[EXERCISE DATA]
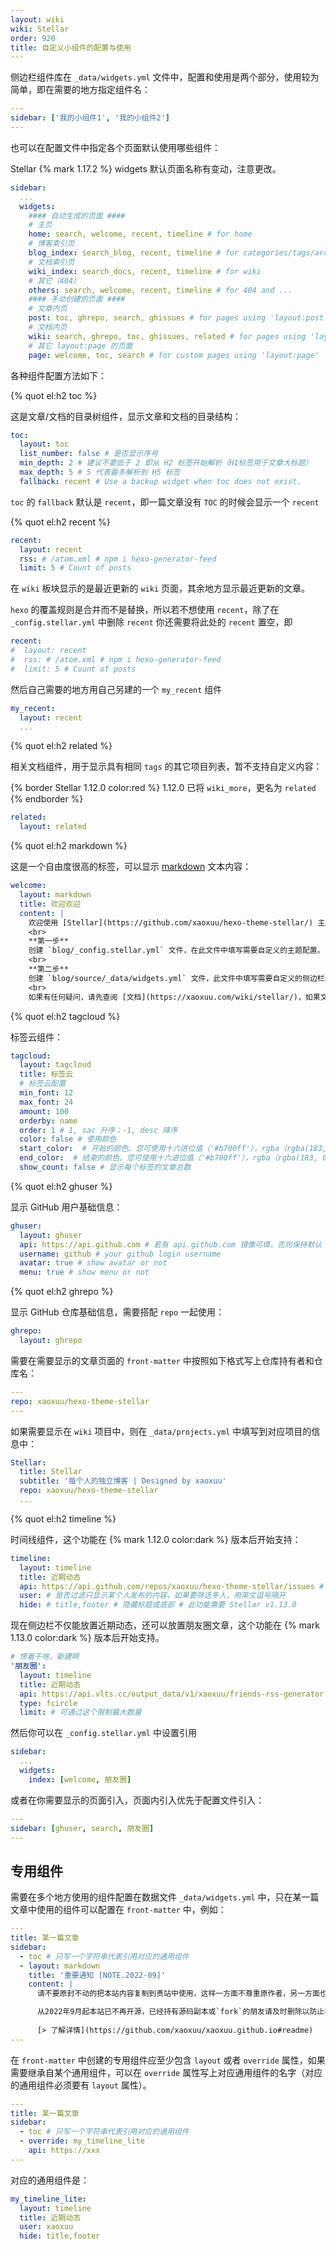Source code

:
 ```yaml
---
layout: wiki
wiki: Stellar
order: 920
title: 自定义小组件的配置与使用
---
```


侧边栏组件库在 `_data/widgets.yml` 文件中，配置和使用是两个部分，使用较为简单，即在需要的地方指定组件名：

```yaml blog/source/_posts/xxx.md
---
sidebar: ['我的小组件1', '我的小组件2']
---
```

也可以在配置文件中指定各个页面默认使用哪些组件：

Stellar {% mark 1.17.2 %} widgets 默认页面名称有变动，注意更改。

```yaml blog/_config.stellar.yml
sidebar:
  ...
  widgets:
    #### 自动生成的页面 ####
    # 主页
    home: search, welcome, recent, timeline # for home
    # 博客索引页
    blog_index: search_blog, recent, timeline # for categories/tags/archives
    # 文档索引页
    wiki_index: search_docs, recent, timeline # for wiki
    # 其它（404）
    others: search, welcome, recent, timeline # for 404 and ...
    #### 手动创建的页面 ####
    # 文章内页
    post: toc, ghrepo, search, ghissues # for pages using 'layout:post'
    # 文档内页
    wiki: search, ghrepo, toc, ghissues, related # for pages using 'layout:wiki'
    # 其它 layout:page 的页面
    page: welcome, toc, search # for custom pages using 'layout:page'
```

各种组件配置方法如下：

{% quot el:h2 toc %}

这是文章/文档的目录树组件，显示文章和文档的目录结构：

```yaml blog/source/_data/widgets.yml
toc:
  layout: toc
  list_number: false # 是否显示序号
  min_depth: 2 # 建议不要低于 2 即从 H2 标签开始解析（H1标签用于文章大标题）
  max_depth: 5 # 5 代表最多解析到 H5 标签
  fallback: recent # Use a backup widget when toc does not exist.
```

`toc` 的 `fallback` 默认是 `recent`，即一篇文章没有 `TOC` 的时候会显示一个 `recent`

{% quot el:h2 recent %}

```yaml blog/source/_data/widgets.yml
recent:
  layout: recent
  rss: # /atom.xml # npm i hexo-generator-feed
  limit: 5 # Count of posts
```

在 `wiki` 板块显示的是最近更新的 `wiki` 页面，其余地方显示最近更新的文章。

`hexo` 的覆盖规则是合并而不是替换，所以若不想使用 `recent`，除了在 `_config.stellar.yml` 中删除 `recent` 你还需要将此处的 `recent` 置空，即

```yaml blog/source/_data/widgets.yml
recent:
#  layout: recent
#  rss: # /atom.xml # npm i hexo-generator-feed
#  limit: 5 # Count of posts
```

然后自己需要的地方用自己另建的一个 `my_recent` 组件

```yaml blog/source/_data/widgets.yml
my_recent:
  layout: recent
  ...
```

{% quot el:h2 related %}

相关文档组件，用于显示具有相同 `tags` 的其它项目列表，暂不支持自定义内容：

{% border Stellar 1.12.0 color:red %}
1.12.0 已将 `wiki_more`，更名为 `related`
{% endborder %}

```yaml blog/source/_data/widgets.yml
related:
  layout: related
```

{% quot el:h2 markdown %}

这是一个自由度很高的标签，可以显示 [markdown](https://docs.github.com/cn/get-started/writing-on-github/getting-started-with-writing-and-formatting-on-github/basic-writing-and-formatting-syntax) 文本内容：

```yaml blog/source/_data/widgets.yml
welcome:
  layout: markdown
  title: 欢迎欢迎
  content: |
    欢迎使用 [Stellar](https://github.com/xaoxuu/hexo-theme-stellar/) 主题，下面是您的入门指南，祝您使用愉快！
    <br>
    **第一步**
    创建 `blog/_config.stellar.yml` 文件，在此文件中填写需要自定义的主题配置。
    <br>
    **第二步**
    创建 `blog/source/_data/widgets.yml` 文件，此文件中填写需要自定义的侧边栏组件，例如 `welcome` 组件。
    <br>
    如果有任何疑问，请先查阅 [文档](https://xaoxuu.com/wiki/stellar/)，如果文档中没有提供，请提 [issue](https://github.com/xaoxuu/hexo-theme-stellar/issues/) 向开发中询问。
```

{% quot el:h2 tagcloud %}

标签云组件：

```yaml blog/source/_data/widgets.yml
tagcloud:
  layout: tagcloud
  title: 标签云
  # 标签云配置
  min_font: 12
  max_font: 24
  amount: 100
  orderby: name
  order: 1 # 1, sac 升序；-1, desc 降序
  color: false # 使用颜色
  start_color:  # 开始的颜色。您可使用十六进位值（'#b700ff'），rgba（rgba(183, 0, 255, 1)），hsla（hsla(283, 100%, 50%, 1)）或 颜色关键字。此变量仅在 color 参数开启时才有用。
  end_color:  # 结束的颜色。您可使用十六进位值（'#b700ff'），rgba（rgba(183, 0, 255, 1)），hsla（hsla(283, 100%, 50%, 1)）或 颜色关键字。此变量仅在 color 参数开启时才有用。
  show_count: false # 显示每个标签的文章总数
```

{% quot el:h2 ghuser %}

显示 GitHub 用户基础信息：

```yaml blog/source/_data/widgets.yml
ghuser:
  layout: ghuser
  api: https://api.github.com # 若有 api.github.com 镜像可填，否则保持默认
  username: github # your github login username
  avatar: true # show avatar or not
  menu: true # show menu or not
```

{% quot el:h2 ghrepo %}

显示 GitHub 仓库基础信息，需要搭配 `repo` 一起使用：

```yaml blog/source/_data/widgets.yml
ghrepo:
  layout: ghrepo
```

需要在需要显示的文章页面的 `front-matter` 中按照如下格式写上仓库持有者和仓库名：

```yaml blog/source/_posts/xxx.md
---
repo: xaoxuu/hexo-theme-stellar
---
```

如果需要显示在 `wiki` 项目中，则在 `_data/projects.yml` 中填写到对应项目的信息中：

```yaml blog/source/_data/projects.yml
Stellar:
  title: Stellar
  subtitle: '每个人的独立博客 | Designed by xaoxuu'
  repo: xaoxuu/hexo-theme-stellar
  ...
```

{% quot el:h2 timeline %}

时间线组件，这个功能在 {% mark 1.12.0 color:dark %} 版本后开始支持：

```yaml blog/source/_data/widgets.yml
timeline:
  layout: timeline
  title: 近期动态
  api: https://api.github.com/repos/xaoxuu/hexo-theme-stellar/issues # 若你想限制数量，在api链接后面加上?per_page=1指限制为1条
  user: # 是否过滤只显示某个人发布的内容，如果要筛选多人，用英文逗号隔开
  hide: # title,footer # 隐藏标题或底部 # 此功能需要 Stellar v1.13.0
```

现在侧边栏不仅能放置近期动态，还可以放置朋友圈文章，这个功能在 {% mark 1.13.0 color:dark %} 版本后开始支持。

```yaml blog/source/_data/widgets.yml
# 愣着干啥，新建啊
'朋友圈':
  layout: timeline
  title: 近期动态
  api: https://api.vlts.cc/output_data/v1/xaoxuu/friends-rss-generator # 你的朋友圈数据文件地址
  type: fcircle
  limit: # 可通过这个限制最大数量
```

然后你可以在 `_config.stellar.yml` 中设置引用

```yaml blog/_config.stellar.yml
sidebar:
  ...
  widgets:
    index: [welcome, 朋友圈]
```

或者在你需要显示的页面引入，页面内引入优先于配置文件引入：

```yaml blog/source/_posts/xxx.md
---
sidebar: [ghuser, search, 朋友圈]
---
```

## 专用组件

需要在多个地方使用的组件配置在数据文件 `_data/widgets.yml` 中，只在某一篇文章中使用的组件可以配置在 `front-matter` 中，例如：

```yaml blog/source/_posts/xxx.md
---
title: 某一篇文章
sidebar:
  - toc # 只写一个字符串代表引用对应的通用组件
  - layout: markdown
    title: '重要通知 [NOTE.2022-09]'
    content: |
      请不要原封不动的把本站内容复制到贵站中使用，这样一方面不尊重原作者，另一方面也会因为存在大量重复内容影响贵站收录甚至降权。

      从2022年9月起本站已不再开源，已经持有源码副本或`fork`的朋友请及时删除以防止被他人恶意搬运的情况继续发生。
      
      [> 了解详情](https://github.com/xaoxuu/xaoxuu.github.io#readme)
---
```

在 `front-matter` 中创建的专用组件应至少包含 `layout` 或者 `override` 属性，如果需要继承自某个通用组件，可以在 `override` 属性写上对应通用组件的名字（对应的通用组件必须要有 `layout` 属性）。

```yaml blog/source/_posts/xxx.md
---
title: 某一篇文章
sidebar:
  - toc # 只写一个字符串代表引用对应的通用组件
  - override: my_timeline_lite
    api: https://xxx
---
```

对应的通用组件是：

```yaml blog/source/_data/widgets.yml
my_timeline_lite:
  layout: timeline
  title: 近期动态
  user: xaoxuu
  hide: title,footer
```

[ACTIVITY]
In your answer, include only the lines above starting at the line that holds "quot el:h2 recent" and ending at the line that holds "quot el:h2 markdown", copied exactly.

[REPLY]
{% quot el:h2 recent %}

```yaml blog/source/_data/widgets.yml
recent:
  layout: recent
  rss: # /atom.xml # npm i hexo-generator-feed
  limit: 5 # Count of posts
```

在 `wiki` 板块显示的是最近更新的 `wiki` 页面，其余地方显示最近更新的文章。

`hexo` 的覆盖规则是合并而不是替换，所以若不想使用 `recent`，除了在 `_config.stellar.yml` 中删除 `recent` 你还需要将此处的 `recent` 置空，即

```yaml blog/source/_data/widgets.yml
recent:
#  layout: recent
#  rss: # /atom.xml # npm i hexo-generator-feed
#  limit: 5 # Count of posts
```

然后自己需要的地方用自己另建的一个 `my_recent` 组件

```yaml blog/source/_data/widgets.yml
my_recent:
  layout: recent
  ...
```

{% quot el:h2 related %}

相关文档组件，用于显示具有相同 `tags` 的其它项目列表，暂不支持自定义内容：

{% border Stellar 1.12.0 color:red %}
1.12.0 已将 `wiki_more`，更名为 `related`
{% endborder %}

```yaml blog/source/_data/widgets.yml
related:
  layout: related
```

{% quot el:h2 markdown %}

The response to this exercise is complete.